▶ [Problem requirements]:
Your copy of the listing should match it exactly, only without pictures.
==== Records shown
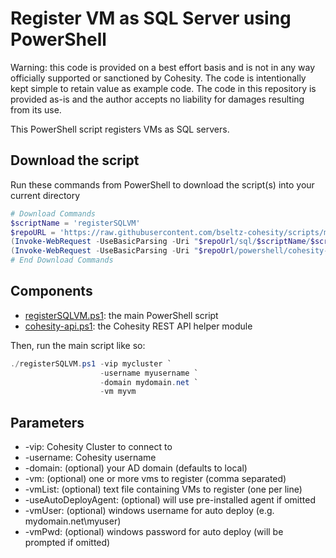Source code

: # Register VM as SQL Server using PowerShell

Warning: this code is provided on a best effort basis and is not in any way officially supported or sanctioned by Cohesity. The code is intentionally kept simple to retain value as example code. The code in this repository is provided as-is and the author accepts no liability for damages resulting from its use.

This PowerShell script registers VMs as SQL servers.

## Download the script

Run these commands from PowerShell to download the script(s) into your current directory

```powershell
# Download Commands
$scriptName = 'registerSQLVM'
$repoURL = 'https://raw.githubusercontent.com/bseltz-cohesity/scripts/master'
(Invoke-WebRequest -UseBasicParsing -Uri "$repoUrl/sql/$scriptName/$scriptName.ps1").content | Out-File "$scriptName.ps1"; (Get-Content "$scriptName.ps1") | Set-Content "$scriptName.ps1"
(Invoke-WebRequest -UseBasicParsing -Uri "$repoUrl/powershell/cohesity-api/cohesity-api.ps1").content | Out-File cohesity-api.ps1; (Get-Content cohesity-api.ps1) | Set-Content cohesity-api.ps1
# End Download Commands
```

## Components

* [registerSQLVM.ps1](https://raw.githubusercontent.com/bseltz-cohesity/scripts/master/sql/registerSQLVM/registerSQLVM.ps1): the main PowerShell script
* [cohesity-api.ps1](https://raw.githubusercontent.com/bseltz-cohesity/scripts/master/powershell/cohesity-api/cohesity-api.ps1): the Cohesity REST API helper module

Then, run the main script like so:

```powershell
./registerSQLVM.ps1 -vip mycluster `
                    -username myusername `
                    -domain mydomain.net `
                    -vm myvm
```

## Parameters

* -vip: Cohesity Cluster to connect to
* -username: Cohesity username
* -domain: (optional) your AD domain (defaults to local)
* -vm: (optional) one or more vms to register (comma separated)
* -vmList: (optional) text file containing VMs to register (one per line)
* -useAutoDeployAgent: (optional) will use pre-installed agent if omitted
* -vmUser: (optional) windows username for auto deploy (e.g. mydomain.net\myuser)
* -vmPwd: (optional) windows password for auto deploy (will be prompted if omitted)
========
▶ [Result of this task]:
Source code

: # Register VM as SQL Server using PowerShell

Warning: this code is provided on a best effort basis and is not in any way officially supported or sanctioned by Cohesity. The code is intentionally kept simple to retain value as example code. The code in this repository is provided as-is and the author accepts no liability for damages resulting from its use.

This PowerShell script registers VMs as SQL servers.

## Download the script

Run these commands from PowerShell to download the script(s) into your current directory

```powershell
# Download Commands
$scriptName = 'registerSQLVM'
$repoURL = 'https://raw.githubusercontent.com/bseltz-cohesity/scripts/master'
(Invoke-WebRequest -UseBasicParsing -Uri "$repoUrl/sql/$scriptName/$scriptName.ps1").content | Out-File "$scriptName.ps1"; (Get-Content "$scriptName.ps1") | Set-Content "$scriptName.ps1"
(Invoke-WebRequest -UseBasicParsing -Uri "$repoUrl/powershell/cohesity-api/cohesity-api.ps1").content | Out-File cohesity-api.ps1; (Get-Content cohesity-api.ps1) | Set-Content cohesity-api.ps1
# End Download Commands
```

## Components

* [registerSQLVM.ps1](https://raw.githubusercontent.com/bseltz-cohesity/scripts/master/sql/registerSQLVM/registerSQLVM.ps1): the main PowerShell script
* [cohesity-api.ps1](https://raw.githubusercontent.com/bseltz-cohesity/scripts/master/powershell/cohesity-api/cohesity-api.ps1): the Cohesity REST API helper module

Then, run the main script like so:

```powershell
./registerSQLVM.ps1 -vip mycluster `
                    -username myusername `
                    -domain mydomain.net `
                    -vm myvm
```

## Parameters

* -vip: Cohesity Cluster to connect to
* -username: Cohesity username
* -domain: (optional) your AD domain (defaults to local)
* -vm: (optional) one or more vms to register (comma separated)
* -vmList: (optional) text file containing VMs to register (one per line)
* -useAutoDeployAgent: (optional) will use pre-installed agent if omitted
* -vmUser: (optional) windows username for auto deploy (e.g. mydomain.net\myuser)
* -vmPwd: (optional) windows password for auto deploy (will be prompted if omitted)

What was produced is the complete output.